> [PROVIDED INFORMATION]:
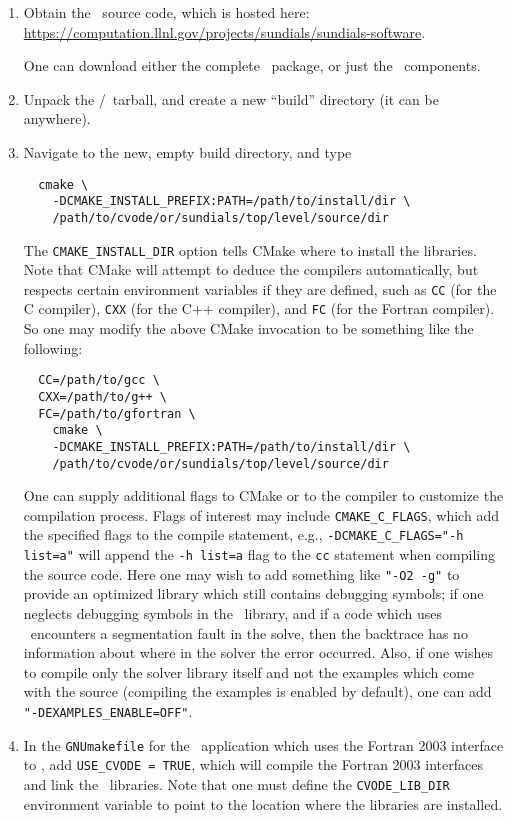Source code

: \begin{enumerate}

  \item Obtain the \cvode\ source code, which is hosted here: \url{https://computation.llnl.gov/projects/sundials/sundials-software}.

  One can download either the complete \sundials\ package, or just the \cvode\ components.

  \item Unpack the \cvode/\sundials\ tarball, and create a new ``build'' directory (it can be anywhere).

  \item Navigate to the new, empty build directory, and type

  \begin{verbatim}
  cmake \
    -DCMAKE_INSTALL_PREFIX:PATH=/path/to/install/dir \
    /path/to/cvode/or/sundials/top/level/source/dir
  \end{verbatim}

  The \texttt{CMAKE\_INSTALL\_DIR} option tells CMake where to install the libraries.
  Note that CMake will attempt to deduce the compilers automatically, but respects certain environment variables if they are defined, such as \texttt{CC} (for the C compiler), \texttt{CXX} (for the C++ compiler), and \texttt{FC} (for the Fortran compiler).
  So one may modify the above CMake invocation to be something like the following:

  \begin{verbatim}
  CC=/path/to/gcc \
  CXX=/path/to/g++ \
  FC=/path/to/gfortran \
    cmake \
    -DCMAKE_INSTALL_PREFIX:PATH=/path/to/install/dir \
    /path/to/cvode/or/sundials/top/level/source/dir
  \end{verbatim}

  One can supply additional flags to CMake or to the compiler to customize the compilation process. Flags of interest may include \texttt{CMAKE\_C\_FLAGS}, which add the specified flags to the compile statement, e.g.,
  \texttt{-DCMAKE\_C\_FLAGS="-h list=a"} will append the \texttt{-h list=a} flag to the \texttt{cc} statement when compiling the source code.
  Here one may wish to add something like \texttt{"-O2 -g"} to provide an optimized library which still contains debugging symbols; if one neglects debugging symbols in the \cvode\ library, and if a code which uses \cvode\ encounters a segmentation fault in the solve, then the backtrace has no information about where in the solver the error occurred.
  Also, if one wishes to compile only the solver library itself and not the examples which come with the source (compiling the examples is enabled by default), one can add \texttt{"-DEXAMPLES\_ENABLE=OFF"}.

  \item In the \texttt{GNUmakefile} for the \amrex\ application which uses the Fortran 2003 interface to \cvode, add \texttt{USE\_CVODE = TRUE}, which will compile the Fortran 2003 interfaces and link the \cvode\ libraries.
  Note that one must define the \texttt{CVODE\_LIB\_DIR} environment variable to point to the location where the libraries are installed.
\end{enumerate}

> [EXERCISE INSTRUCTIONS]:
Give the count of lines in the listing that hold the word "sundials", and nothing else.

> [REPLY TO THE EXERCISE]:
5